Once upon a time, in the days when computers were mysterious and new, there was no simple way of making electronic musical instruments communicate with each other. Every manufacturer invented their own methods for co-ordinating the various bits and pieces that they sold. These would usually involve fragile bundles of wires passing analogue control voltages from one device to another. On reaching their intended devices, these voltages were amplified, manually scaled and offset in order to render them useful.
The pre-MIDI EMS VCS3 Cricklewood keyboard and Putney synthesiser in various stages of interconnectedness. In those days, it was considered acceptable to name one’s products after unprepossessing but well-to-do corners of Greater London. (Apologies for the suboptimal photography.)

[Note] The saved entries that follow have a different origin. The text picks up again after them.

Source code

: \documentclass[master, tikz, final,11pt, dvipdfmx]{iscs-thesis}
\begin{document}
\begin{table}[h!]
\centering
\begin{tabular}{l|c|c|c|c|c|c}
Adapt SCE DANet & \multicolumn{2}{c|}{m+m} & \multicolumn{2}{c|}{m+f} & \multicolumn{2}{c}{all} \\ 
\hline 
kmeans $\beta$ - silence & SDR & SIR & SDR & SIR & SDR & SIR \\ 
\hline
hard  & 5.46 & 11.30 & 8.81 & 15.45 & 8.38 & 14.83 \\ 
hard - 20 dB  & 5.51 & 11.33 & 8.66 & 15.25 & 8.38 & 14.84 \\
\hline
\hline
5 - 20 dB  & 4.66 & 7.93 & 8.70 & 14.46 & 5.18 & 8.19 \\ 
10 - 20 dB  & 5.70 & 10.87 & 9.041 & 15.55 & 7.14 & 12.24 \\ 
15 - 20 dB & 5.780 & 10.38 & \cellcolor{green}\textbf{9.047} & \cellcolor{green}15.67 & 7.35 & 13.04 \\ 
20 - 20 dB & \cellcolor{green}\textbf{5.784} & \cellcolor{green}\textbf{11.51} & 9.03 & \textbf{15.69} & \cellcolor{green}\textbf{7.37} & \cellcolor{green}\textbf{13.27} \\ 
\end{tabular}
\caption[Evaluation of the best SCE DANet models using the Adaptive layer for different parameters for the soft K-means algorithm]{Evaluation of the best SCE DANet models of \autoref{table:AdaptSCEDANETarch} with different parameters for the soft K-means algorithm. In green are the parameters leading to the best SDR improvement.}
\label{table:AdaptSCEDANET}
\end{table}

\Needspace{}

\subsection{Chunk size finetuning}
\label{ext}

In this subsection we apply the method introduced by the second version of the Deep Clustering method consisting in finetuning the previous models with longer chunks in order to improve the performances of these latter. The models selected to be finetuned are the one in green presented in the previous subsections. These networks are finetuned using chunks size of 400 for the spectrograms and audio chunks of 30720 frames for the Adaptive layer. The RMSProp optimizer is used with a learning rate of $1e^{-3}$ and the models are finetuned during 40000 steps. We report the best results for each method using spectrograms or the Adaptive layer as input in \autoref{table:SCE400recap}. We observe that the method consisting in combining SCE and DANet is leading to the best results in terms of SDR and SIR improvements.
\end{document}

The brutal-looking connector on the 1960s VCS3 is called a Jones connector. It supplies two power voltages and a ground to the keyboard. Two scaled control signals and an envelope trigger are generated and returned on separate terminals. Putney’s backplane has an array of jack sockets that allow control voltages to enter and leave.
In response to this unhelpful situation, the MIDI Manufacturer’s Association [MMA], a consortium of mostly American and Japanese companies, agreed on a universal specification for a digital interface. This specification was driven entirely by two needs: to encourage interoperability between musical devices, and to keep cost to a minimum. The MMA settled on an asynchronous serial interface, because this reduced the complexity and cost of interconnection. It was specified to run at 31.25kHz, a number chosen because it is easily reachable by dividing 1MHz by a power of two. At the time, this choice rendered it incompatible with RS-232 (which can usually provide nothing between 19.2kHz and 38.4kHz), preventing existing computers from transmitting or receiving MIDI without extra hardware. MIDI may have ended up on computers only as an afterthought.
Data was communicated in one direction only over 5-pin DIN connectors, which were ubiquitous in the home audio market, and were therefore about the cheapest multi-pin connectors available. (They were so cheap, in fact, that the MIDI specification wantonly squandered two of the connector’s pins by leaving them unconnected: a move that would not be countenanced today.)
The data that travels on the MIDI interface was elegantly designed to embrace the feature set of contemporary microprocessors. Only 8-bit data was employed and, to save memory, no standard message could exceed three bytes in length. One bit of every byte was reserved to frame the data, giving rise to the 7-bit data limitation that causes annoyance today.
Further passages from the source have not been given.